In at least one case, the strong performance of Goodwell Investments, a for-profit company that invests in microfinance institutions, actually worked against it, said Wim van der Beek, the company’s founding partner.
Mr. van der Beek said that a trustee of a pension fund that had already invested in Goodwell told him that the pension fund had been planning to invest more with the company but that the poor performance of other investments in its portfolio meant that it was now “overweighted” in that area so the pension fund couldn’t make the additional investment.
Other speakers saw reason for cautious optimism.
Amit Bouri, head of the new Global Impact Investing Network, said that even at the worst point of the downturn, Responsibility, a company in Switzerland that raises money from very wealthy individuals to invest in microfinance, was raising roughly $20-million of new capital every month.

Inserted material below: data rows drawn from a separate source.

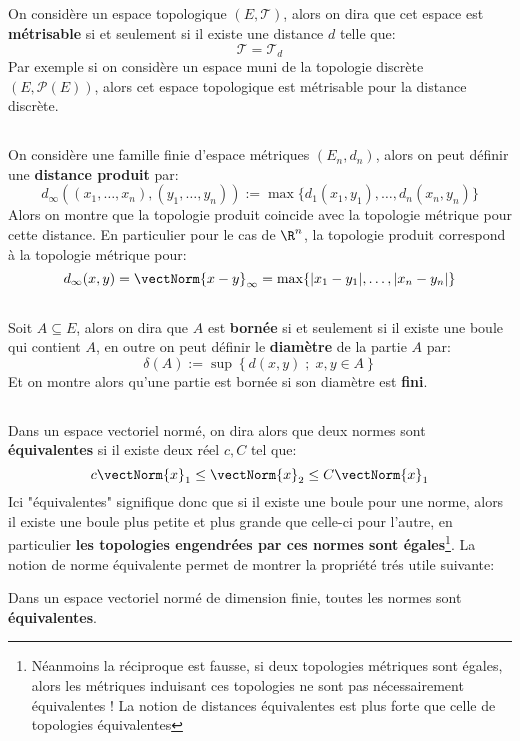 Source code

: \subsection*{}
On considère un espace topologique \((E, \mathcal{T})\), alors on dira que cet espace est \textbf{métrisable} si et seulement si il existe une distance \(d\) telle que:
\[
   \mathcal{T} = \mathcal{T}_d
\]
Par exemple si on considère un espace muni de la topologie discrète \((E, \mathcal{P}(E))\), alors cet espace topologique est métrisable pour la distance discrète.
\subsection*{}
On considère une famille finie d'espace métriques \((E_n, d_n)\), alors on peut définir une \textbf{distance produit} par:
\[
   d_\infty((x_1, \ldots, x_n), (y_1, \ldots, y_n)) := \max\{d_1(x_1, y_1), \ldots, d_n(x_n, y_n)\}
\]
Alors on montre que la topologie produit coincide avec la topologie métrique pour cette distance. En particulier pour le cas de \(\R^n\), la topologie produit correspond à la topologie métrique pour:
\[
   d_\infty(x, y) = \vectNorm{x - y}_\infty = \max\{|x_1 - y_1|, \ldots, |x_n - y_n|\}
\]
\subsection*{}
Soit \( A \subseteq E\), alors on dira que \( A \) est \textbf{bornée} si et seulement si il existe une boule qui contient \( A \), en outre on peut définir le \textbf{diamètre} de la partie \( A \) par:
\[ 
   \delta(A) := \sup \left\{ d(x, y) \; ; \; x, y \in A \right\}  
\]
Et on montre alors qu'une partie est bornée si son diamètre est \textbf{fini}.
\subsection*{}
Dans un espace vectoriel normé, on dira alors que deux normes sont \textbf{équivalentes} si il existe deux réel \(c, C\) tel que:
\[
   c\vectNorm{x}_1 \leq \vectNorm{x}_2 \leq C\vectNorm{x}_1
\]
Ici "équivalentes" signifique donc que si il existe une boule pour une norme, alors il existe une boule plus petite et plus grande que celle-ci pour l'autre, en particulier \textbf{les topologies engendrées par ces normes sont égales}\footnote[1]{Néanmoins la réciproque est fausse, si deux topologies métriques sont égales, alors les métriques induisant ces topologies ne sont pas nécessairement équivalentes ! La notion de distances équivalentes est plus forte que celle de topologies équivalentes}.\+
La notion de norme équivalente permet de montrer la propriété trés utile suivante:
\begin{center}
   Dans un espace vectoriel normé de dimension finie, toutes les normes sont \textbf{équivalentes}.
\end{center}
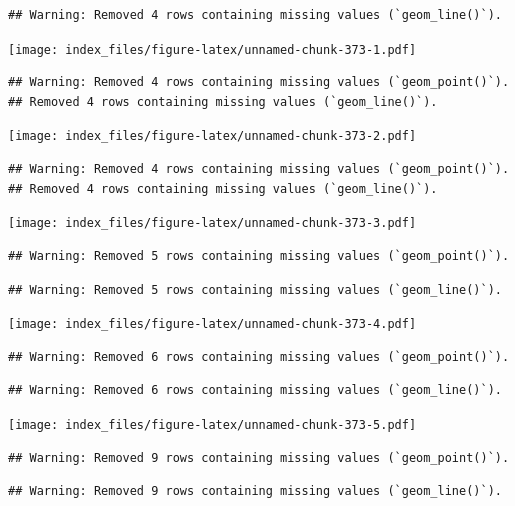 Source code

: \documentclass[
]{article}
\begin{document}
\begin{verbatim}
## Warning: Removed 4 rows containing missing values (`geom_line()`).
\end{verbatim}

\texttt{[image: index\_files/figure-latex/unnamed-chunk-373-1.pdf]}

\begin{verbatim}
## Warning: Removed 4 rows containing missing values (`geom_point()`).
## Removed 4 rows containing missing values (`geom_line()`).
\end{verbatim}

\texttt{[image: index\_files/figure-latex/unnamed-chunk-373-2.pdf]}

\begin{verbatim}
## Warning: Removed 4 rows containing missing values (`geom_point()`).
## Removed 4 rows containing missing values (`geom_line()`).
\end{verbatim}

\texttt{[image: index\_files/figure-latex/unnamed-chunk-373-3.pdf]}

\begin{verbatim}
## Warning: Removed 5 rows containing missing values (`geom_point()`).
\end{verbatim}

\begin{verbatim}
## Warning: Removed 5 rows containing missing values (`geom_line()`).
\end{verbatim}

\texttt{[image: index\_files/figure-latex/unnamed-chunk-373-4.pdf]}

\begin{verbatim}
## Warning: Removed 6 rows containing missing values (`geom_point()`).
\end{verbatim}

\begin{verbatim}
## Warning: Removed 6 rows containing missing values (`geom_line()`).
\end{verbatim}

\texttt{[image: index\_files/figure-latex/unnamed-chunk-373-5.pdf]}

\begin{verbatim}
## Warning: Removed 9 rows containing missing values (`geom_point()`).
\end{verbatim}

\begin{verbatim}
## Warning: Removed 9 rows containing missing values (`geom_line()`).
\end{verbatim}
\end{document}
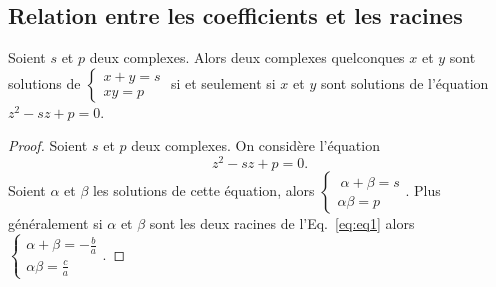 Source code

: \subsection{Relation entre les coefficients et les racines}
\label{subsec:relationcoefsracines}
% 
\begin{prop}
  Soient $s$ et $p$ deux complexes. Alors deux complexes quelconques $x$ et $y$ sont solutions de $\begin{cases} x +y = s \\ xy=p \end{cases}$ si et seulement si $x$ et $y$ sont solutions de l'équation $z^2 -sz+p=0$.
\end{prop}
\begin{proof}
  Soient $s$ et $p$ deux complexes. On considère l'équation 
  \begin{equation}
    z^2-sz+p=0.
  \end{equation}
  Soient $\alpha$ et $\beta$ les solutions de cette équation, alors 
  $\begin{cases} \
    \alpha +\beta = s \\ 
    \alpha \beta=p 
  \end{cases}$.
  Plus généralement si $\alpha$ et $\beta$ sont les deux racines de l'Eq.~\eqref{eq:eq1} alors $\begin{cases} \alpha + \beta = -\frac{b}{a} \\ \alpha \beta = \frac{c}{a} \end{cases}$.
\end{proof}
%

“I don’t want to paint too rosy a picture,” said Mr. Bouri, “but it’s an important sign that there is still continued interest in this space.”
The amount of money under management by RSF Social Finance, a nonprofit organization that raises money from individual investors that it then lends or invests in social enterprises, rose by 10 percent in 2008, according to Don Shaffer, the group’s chief executive.
For the people who found the organization, it represented a “refuge from the traditional capital markets,” said Mr. Shaffer. But, he said, given the losses in mainstream markets, he would have expected more investors to show interest in his organization.
“We’ve moved from a shock and paralysis period to an inertia period,” said Mr. Shaffer. “It’s still very sluggish.”